On the use of suffix trees in multiple sequence alignment

COMP 156

Kal Renganathan Sharma, jyoti_kalpika@yahoo.com, Formerly Principal, Mathur Post, Anna University - Sakthi Engineering College, Mount, Ramapuram (opp. MGR Gardens), Chennai, 602105, India
The sequencing of the 3 billion basepairs in human genome, was completed two years ahead of schedule. Three mammalian genomes have been sequenced in its entirety. Projections of the lifespan of an individual increasing to 200 years have been drawn up given the information available from these projects.
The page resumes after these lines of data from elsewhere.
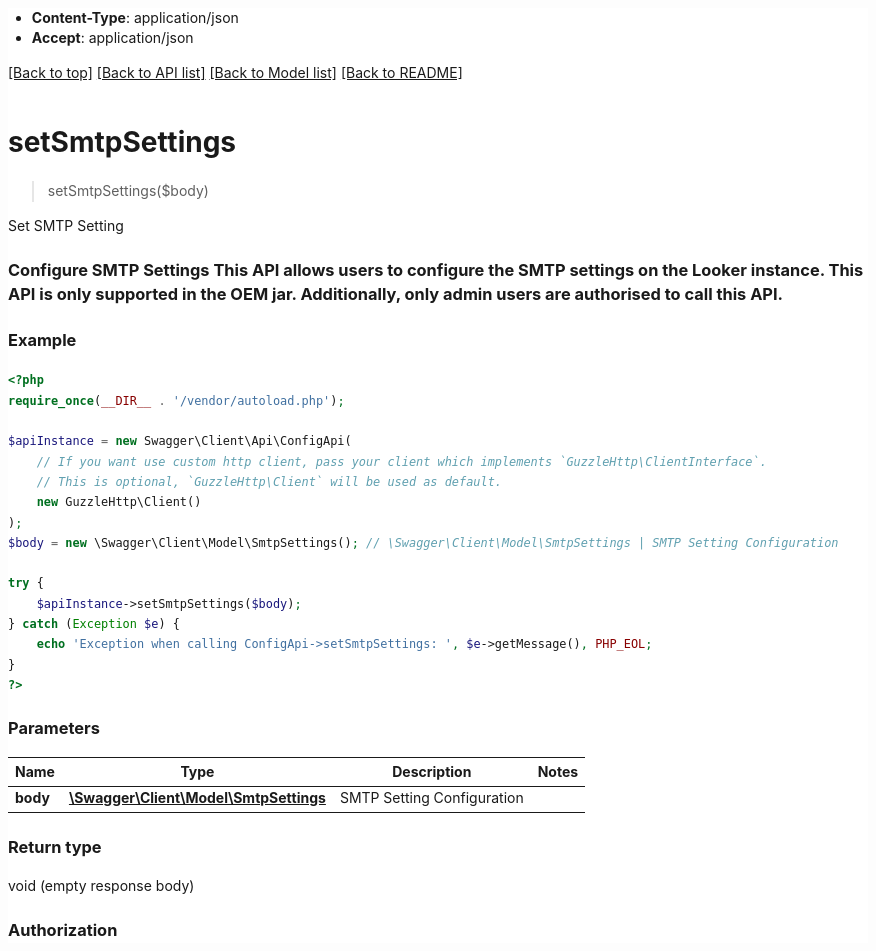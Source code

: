  - **Content-Type**: application/json
 - **Accept**: application/json

[[Back to top]](#) [[Back to API list]](../../README.md#documentation-for-api-endpoints) [[Back to Model list]](../../README.md#documentation-for-models) [[Back to README]](../../README.md)

# **setSmtpSettings**
> setSmtpSettings($body)

Set SMTP Setting

### Configure SMTP Settings   This API allows users to configure the SMTP settings on the Looker instance.   This API is only supported in the OEM jar. Additionally, only admin users are authorised to call this API.

### Example
```php
<?php
require_once(__DIR__ . '/vendor/autoload.php');

$apiInstance = new Swagger\Client\Api\ConfigApi(
    // If you want use custom http client, pass your client which implements `GuzzleHttp\ClientInterface`.
    // This is optional, `GuzzleHttp\Client` will be used as default.
    new GuzzleHttp\Client()
);
$body = new \Swagger\Client\Model\SmtpSettings(); // \Swagger\Client\Model\SmtpSettings | SMTP Setting Configuration

try {
    $apiInstance->setSmtpSettings($body);
} catch (Exception $e) {
    echo 'Exception when calling ConfigApi->setSmtpSettings: ', $e->getMessage(), PHP_EOL;
}
?>
```

### Parameters

Name | Type | Description  | Notes
------------- | ------------- | ------------- | -------------
 **body** | [**\Swagger\Client\Model\SmtpSettings**](../Model/SmtpSettings.md)| SMTP Setting Configuration |

### Return type

void (empty response body)

### Authorization
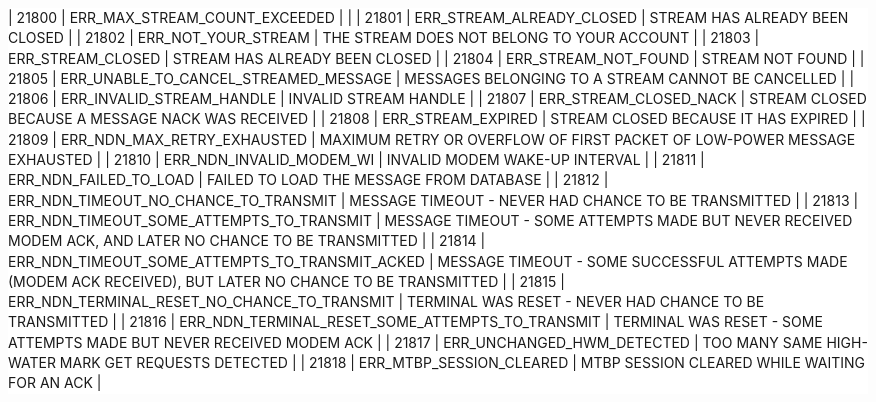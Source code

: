 | 21800                         | ERR_MAX_STREAM_COUNT_EXCEEDED                                    |                                                                                                                                                                                                            |
| 21801                         | ERR_STREAM_ALREADY_CLOSED                                        | STREAM HAS ALREADY BEEN CLOSED                                                                                                                                                                             |
| 21802                         | ERR_NOT_YOUR_STREAM                                              | THE STREAM DOES NOT BELONG TO YOUR ACCOUNT                                                                                                                                                                 |
| 21803                         | ERR_STREAM_CLOSED                                                | STREAM HAS ALREADY BEEN CLOSED                                                                                                                                                                             |
| 21804                         | ERR_STREAM_NOT_FOUND                                             | STREAM NOT FOUND                                                                                                                                                                                           |
| 21805                         | ERR_UNABLE_TO_CANCEL_STREAMED_MESSAGE                            | MESSAGES BELONGING TO A STREAM CANNOT BE CANCELLED                                                                                                                                                         |
| 21806                         | ERR_INVALID_STREAM_HANDLE                                        | INVALID STREAM HANDLE                                                                                                                                                                                      |
| 21807                         | ERR_STREAM_CLOSED_NACK                                           | STREAM CLOSED BECAUSE A MESSAGE NACK WAS RECEIVED                                                                                                                                                          |
| 21808                         | ERR_STREAM_EXPIRED                                               | STREAM CLOSED BECAUSE IT HAS EXPIRED                                                                                                                                                                       |
| 21809                         | ERR_NDN_MAX_RETRY_EXHAUSTED                                      | MAXIMUM RETRY OR OVERFLOW OF FIRST PACKET OF LOW-POWER MESSAGE EXHAUSTED                                                                                                                                   |
| 21810                         | ERR_NDN_INVALID_MODEM_WI                                         | INVALID MODEM WAKE-UP INTERVAL                                                                                                                                                                             |
| 21811                         | ERR_NDN_FAILED_TO_LOAD                                           | FAILED TO LOAD THE MESSAGE FROM DATABASE                                                                                                                                                                   |
| 21812                         | ERR_NDN_TIMEOUT_NO_CHANCE_TO_TRANSMIT                            | MESSAGE TIMEOUT - NEVER HAD CHANCE TO BE TRANSMITTED                                                                                                                                                       |
| 21813                         | ERR_NDN_TIMEOUT_SOME_ATTEMPTS_TO_TRANSMIT                        | MESSAGE TIMEOUT - SOME ATTEMPTS MADE BUT NEVER RECEIVED MODEM ACK, AND LATER NO CHANCE TO BE TRANSMITTED                                                                                                   |
| 21814                         | ERR_NDN_TIMEOUT_SOME_ATTEMPTS_TO_TRANSMIT_ACKED                  | MESSAGE TIMEOUT - SOME SUCCESSFUL ATTEMPTS MADE (MODEM ACK RECEIVED), BUT LATER NO CHANCE TO BE TRANSMITTED                                                                                                |
| 21815                         | ERR_NDN_TERMINAL_RESET_NO_CHANCE_TO_TRANSMIT                     | TERMINAL WAS RESET - NEVER HAD CHANCE TO BE TRANSMITTED                                                                                                                                                    |
| 21816                         | ERR_NDN_TERMINAL_RESET_SOME_ATTEMPTS_TO_TRANSMIT                 | TERMINAL WAS RESET - SOME ATTEMPTS MADE BUT NEVER RECEIVED MODEM ACK                                                                                                                                       |
| 21817                         | ERR_UNCHANGED_HWM_DETECTED                                       | TOO MANY SAME HIGH-WATER MARK GET REQUESTS DETECTED                                                                                                                                                        |
| 21818                         | ERR_MTBP_SESSION_CLEARED                                         | MTBP SESSION CLEARED WHILE WAITING FOR AN ACK                                                                                                                                                              |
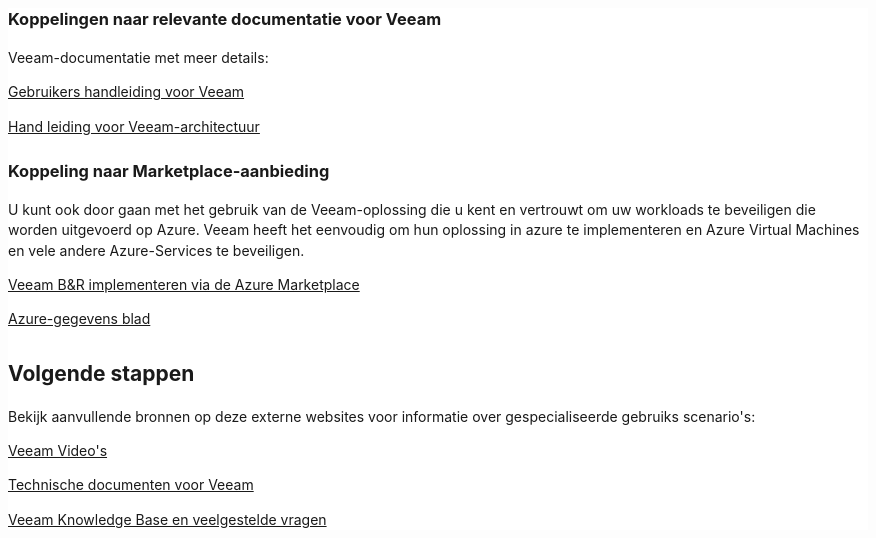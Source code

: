 ### <a name="links-to-relevant-veeam-documentation"></a>Koppelingen naar relevante documentatie voor Veeam

Veeam-documentatie met meer details:

[Gebruikers handleiding voor Veeam](https://helpcenter.veeam.com/docs/backup/hyperv/overview.html?ver=100)

[Hand leiding voor Veeam-architectuur](https://helpcenter.veeam.com/docs/backup/vsphere/backup_architecture.html?ver=100)

### <a name="link-to-marketplace-offering"></a>Koppeling naar Marketplace-aanbieding

U kunt ook door gaan met het gebruik van de Veeam-oplossing die u kent en vertrouwt om uw workloads te beveiligen die worden uitgevoerd op Azure. Veeam heeft het eenvoudig om hun oplossing in azure te implementeren en Azure Virtual Machines en vele andere Azure-Services te beveiligen.

[Veeam B&R implementeren via de Azure Marketplace](https://azuremarketplace.microsoft.com/marketplace/apps/veeam.veeam-backup-replication?tab=overview)

[Azure-gegevens blad](https://www.veeam.com/backup-azure.html?ad=menu-products)


## <a name="next-steps"></a>Volgende stappen

Bekijk aanvullende bronnen op deze externe websites voor informatie over gespecialiseerde gebruiks scenario's:

[Veeam Video's](https://www.veeam.com/how-to-videos.html?ad=menu-resources)

[Technische documenten voor Veeam](https://www.veeam.com/documentation-guides-datasheets.html?ad=menu-resources)

[Veeam Knowledge Base en veelgestelde vragen](https://www.veeam.com/knowledge-base.html?ad=menu-resources)
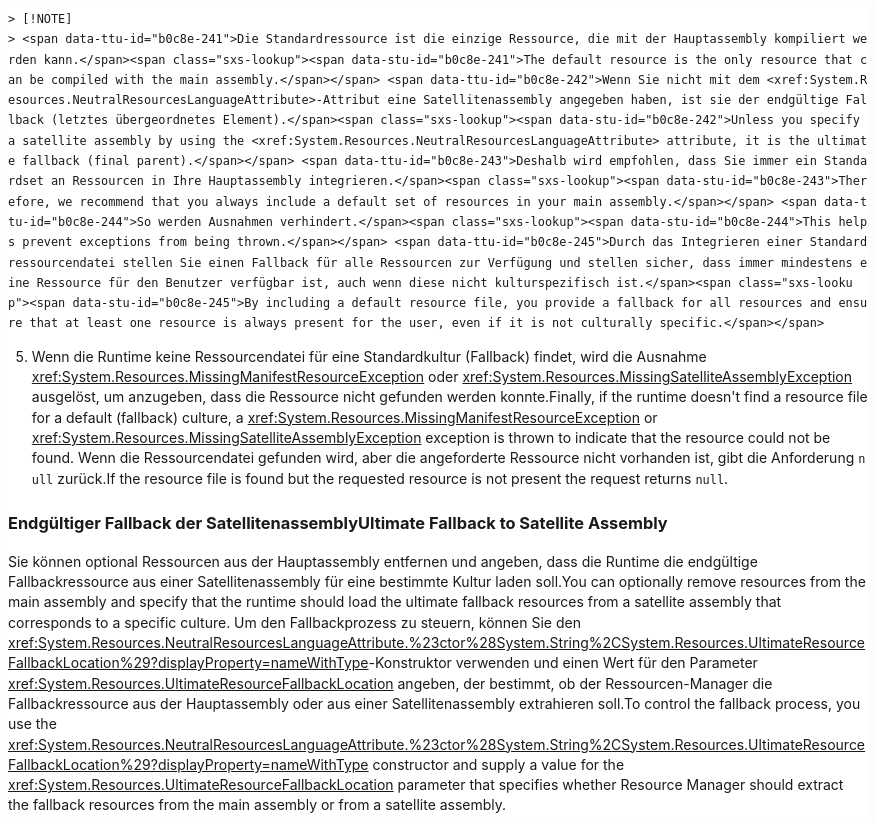     > [!NOTE]
    > <span data-ttu-id="b0c8e-241">Die Standardressource ist die einzige Ressource, die mit der Hauptassembly kompiliert werden kann.</span><span class="sxs-lookup"><span data-stu-id="b0c8e-241">The default resource is the only resource that can be compiled with the main assembly.</span></span> <span data-ttu-id="b0c8e-242">Wenn Sie nicht mit dem <xref:System.Resources.NeutralResourcesLanguageAttribute>-Attribut eine Satellitenassembly angegeben haben, ist sie der endgültige Fallback (letztes übergeordnetes Element).</span><span class="sxs-lookup"><span data-stu-id="b0c8e-242">Unless you specify a satellite assembly by using the <xref:System.Resources.NeutralResourcesLanguageAttribute> attribute, it is the ultimate fallback (final parent).</span></span> <span data-ttu-id="b0c8e-243">Deshalb wird empfohlen, dass Sie immer ein Standardset an Ressourcen in Ihre Hauptassembly integrieren.</span><span class="sxs-lookup"><span data-stu-id="b0c8e-243">Therefore, we recommend that you always include a default set of resources in your main assembly.</span></span> <span data-ttu-id="b0c8e-244">So werden Ausnahmen verhindert.</span><span class="sxs-lookup"><span data-stu-id="b0c8e-244">This helps prevent exceptions from being thrown.</span></span> <span data-ttu-id="b0c8e-245">Durch das Integrieren einer Standardressourcendatei stellen Sie einen Fallback für alle Ressourcen zur Verfügung und stellen sicher, dass immer mindestens eine Ressource für den Benutzer verfügbar ist, auch wenn diese nicht kulturspezifisch ist.</span><span class="sxs-lookup"><span data-stu-id="b0c8e-245">By including a default resource file, you provide a fallback for all resources and ensure that at least one resource is always present for the user, even if it is not culturally specific.</span></span>

5. <span data-ttu-id="b0c8e-246">Wenn die Runtime keine Ressourcendatei für eine Standardkultur (Fallback) findet, wird die Ausnahme <xref:System.Resources.MissingManifestResourceException> oder <xref:System.Resources.MissingSatelliteAssemblyException> ausgelöst, um anzugeben, dass die Ressource nicht gefunden werden konnte.</span><span class="sxs-lookup"><span data-stu-id="b0c8e-246">Finally, if the runtime doesn't find a resource file for a default (fallback) culture, a <xref:System.Resources.MissingManifestResourceException> or <xref:System.Resources.MissingSatelliteAssemblyException> exception is thrown to indicate that the resource could not be found.</span></span> <span data-ttu-id="b0c8e-247">Wenn die Ressourcendatei gefunden wird, aber die angeforderte Ressource nicht vorhanden ist, gibt die Anforderung `null` zurück.</span><span class="sxs-lookup"><span data-stu-id="b0c8e-247">If the resource file is found but the requested resource is not present the request returns `null`.</span></span>

### <a name="ultimate-fallback-to-satellite-assembly"></a><span data-ttu-id="b0c8e-248">Endgültiger Fallback der Satellitenassembly</span><span class="sxs-lookup"><span data-stu-id="b0c8e-248">Ultimate Fallback to Satellite Assembly</span></span>

<span data-ttu-id="b0c8e-249">Sie können optional Ressourcen aus der Hauptassembly entfernen und angeben, dass die Runtime die endgültige Fallbackressource aus einer Satellitenassembly für eine bestimmte Kultur laden soll.</span><span class="sxs-lookup"><span data-stu-id="b0c8e-249">You can optionally remove resources from the main assembly and specify that the runtime should load the ultimate fallback resources from a satellite assembly that corresponds to a specific culture.</span></span> <span data-ttu-id="b0c8e-250">Um den Fallbackprozess zu steuern, können Sie den <xref:System.Resources.NeutralResourcesLanguageAttribute.%23ctor%28System.String%2CSystem.Resources.UltimateResourceFallbackLocation%29?displayProperty=nameWithType>-Konstruktor verwenden und einen Wert für den Parameter <xref:System.Resources.UltimateResourceFallbackLocation> angeben, der bestimmt, ob der Ressourcen-Manager die Fallbackressource aus der Hauptassembly oder aus einer Satellitenassembly extrahieren soll.</span><span class="sxs-lookup"><span data-stu-id="b0c8e-250">To control the fallback process, you use the <xref:System.Resources.NeutralResourcesLanguageAttribute.%23ctor%28System.String%2CSystem.Resources.UltimateResourceFallbackLocation%29?displayProperty=nameWithType> constructor and supply a value for the <xref:System.Resources.UltimateResourceFallbackLocation> parameter that specifies whether Resource Manager should extract the fallback resources from the main assembly or from a satellite assembly.</span></span>
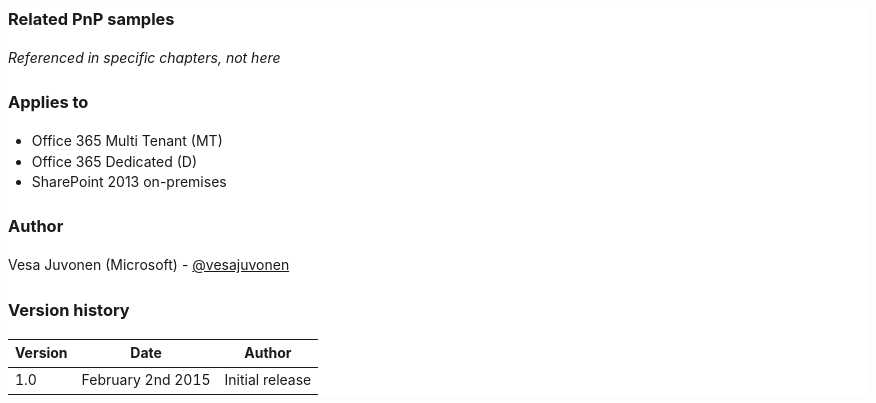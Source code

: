 ### Related PnP samples ###
*Referenced in specific chapters, not here*

### Applies to ###
-  Office 365 Multi Tenant (MT)
-  Office 365 Dedicated (D)
-  SharePoint 2013 on-premises


### Author
Vesa Juvonen (Microsoft) - [@vesajuvonen](https://twitter.com/VesaJuvonen)

### Version history ###
Version  | Date | Author  
---------| -----| ------ 
1.0  | February 2nd 2015 | Initial release 


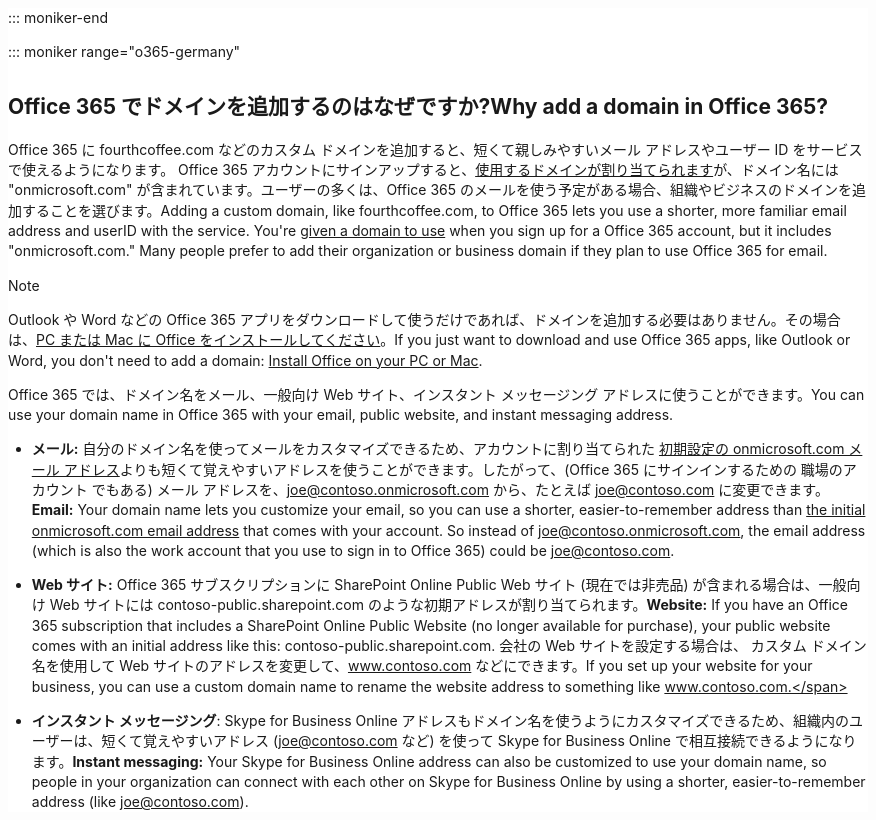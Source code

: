 ::: moniker-end

::: moniker range="o365-germany"
## <a name="why-add-a-domain-in-office-365"></a><span data-ttu-id="3c607-208">Office 365 でドメインを追加するのはなぜですか?</span><span class="sxs-lookup"><span data-stu-id="3c607-208">Why add a domain in Office 365?</span></span>


<span data-ttu-id="3c607-p129">Office 365 に fourthcoffee.com などのカスタム ドメインを追加すると、短くて親しみやすいメール アドレスやユーザー ID をサービスで使えるようになります。 Office 365 アカウントにサインアップすると、[使用するドメインが割り当てられます](https://support.office.com/article/b9fc3018-8844-43f3-8db1-1b3a8e9cfd5a.aspx)が、ドメイン名には "onmicrosoft.com" が含まれています。ユーザーの多くは、Office 365 のメールを使う予定がある場合、組織やビジネスのドメインを追加することを選びます。</span><span class="sxs-lookup"><span data-stu-id="3c607-p129">Adding a custom domain, like fourthcoffee.com, to Office 365 lets you use a shorter, more familiar email address and userID with the service. You're [given a domain to use](https://support.office.com/article/b9fc3018-8844-43f3-8db1-1b3a8e9cfd5a.aspx) when you sign up for a Office 365 account, but it includes "onmicrosoft.com." Many people prefer to add their organization or business domain if they plan to use Office 365 for email.</span></span> 
  
> [!NOTE]
> <span data-ttu-id="3c607-212">Outlook や Word などの Office 365 アプリをダウンロードして使うだけであれば、ドメインを追加する必要はありません。その場合は、[PC または Mac に Office をインストールしてください](https://support.office.com/article/4414eaaf-0478-48be-9c42-23adc4716658.aspx)。</span><span class="sxs-lookup"><span data-stu-id="3c607-212">If you just want to download and use Office 365 apps, like Outlook or Word, you don't need to add a domain: [Install Office on your PC or Mac](https://support.office.com/article/4414eaaf-0478-48be-9c42-23adc4716658.aspx).</span></span> 
  
<span data-ttu-id="3c607-213">Office 365 では、ドメイン名をメール、一般向け Web サイト、インスタント メッセージング アドレスに使うことができます。</span><span class="sxs-lookup"><span data-stu-id="3c607-213">You can use your domain name in Office 365 with your email, public website, and instant messaging address.</span></span>
  
- <span data-ttu-id="3c607-p130">**メール:** 自分のドメイン名を使ってメールをカスタマイズできるため、アカウントに割り当てられた [初期設定の onmicrosoft.com メール アドレス](https://support.office.com/article/b9fc3018-8844-43f3-8db1-1b3a8e9cfd5a.aspx)よりも短くて覚えやすいアドレスを使うことができます。したがって、(Office 365 にサインインするための 職場のアカウント でもある) メール アドレスを、joe@contoso.onmicrosoft.com から、たとえば joe@contoso.com に変更できます。</span><span class="sxs-lookup"><span data-stu-id="3c607-p130">**Email:** Your domain name lets you customize your email, so you can use a shorter, easier-to-remember address than [the initial onmicrosoft.com email address](https://support.office.com/article/b9fc3018-8844-43f3-8db1-1b3a8e9cfd5a.aspx) that comes with your account. So instead of joe@contoso.onmicrosoft.com, the email address (which is also the work account that you use to sign in to Office 365) could be joe@contoso.com.</span></span> 
    
- <span data-ttu-id="3c607-216">**Web サイト:** Office 365 サブスクリプションに SharePoint Online Public Web サイト (現在では非売品) が含まれる場合は、一般向け Web サイトには contoso-public.sharepoint.com のような初期アドレスが割り当てられます。</span><span class="sxs-lookup"><span data-stu-id="3c607-216">**Website:** If you have an Office 365 subscription that includes a SharePoint Online Public Website (no longer available for purchase), your public website comes with an initial address like this: contoso-public.sharepoint.com.</span></span> <span data-ttu-id="3c607-217">会社の Web サイトを設定する場合は、 カスタム ドメイン名を使用して Web サイトのアドレスを変更して、www.contoso.com などにできます。</span><span class="sxs-lookup"><span data-stu-id="3c607-217">If you set up your website for your business, you can use a custom domain name to rename the website address to something like www.contoso.com.</span></span> 
    
- <span data-ttu-id="3c607-218">**インスタント メッセージング**: Skype for Business Online アドレスもドメイン名を使うようにカスタマイズできるため、組織内のユーザーは、短くて覚えやすいアドレス (joe@contoso.com など) を使って Skype for Business Online で相互接続できるようになります。</span><span class="sxs-lookup"><span data-stu-id="3c607-218">**Instant messaging:** Your Skype for Business Online address can also be customized to use your domain name, so people in your organization can connect with each other on Skype for Business Online by using a shorter, easier-to-remember address (like joe@contoso.com).</span></span>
Disease mechanism models and its relation with gene expression and the therapeutic action and the alteration of the gene expression can be used to devise cures for every human disease there is by the year 2050 according to the inventors of biochip and microarray analyses. The time taken to align two complete human genome sequences by the current methods of dynamic programming using a 1 GHz computer can run to over 60 years and run in half-a day on the fasted 20 Terra flop supercomputer. The scope is immense in the area of seeking global alignment in less time. VLDB, Very Large Database storage can be improved using approaches such as the Parallel Disk Model. Representing sequence information in the form of suffix tree taps into the inherent microstructure of the polynucleotide or polypetide. An approximate alignment either for two or sequences or for k sequences can be obtained in O(n) time. The error bounds are calculated and compared with the optimal solution obtained in O(n^2) time for two sequences by the Smith and Waterman algorithm. Multiple sequence optimal alignment problem has been shown to be NP complete. Hence the O(n) approximate solution may have applications in protein family alignment, study of repetitive sequences. ALU repeats for example, occurs 600,000 times in human genome.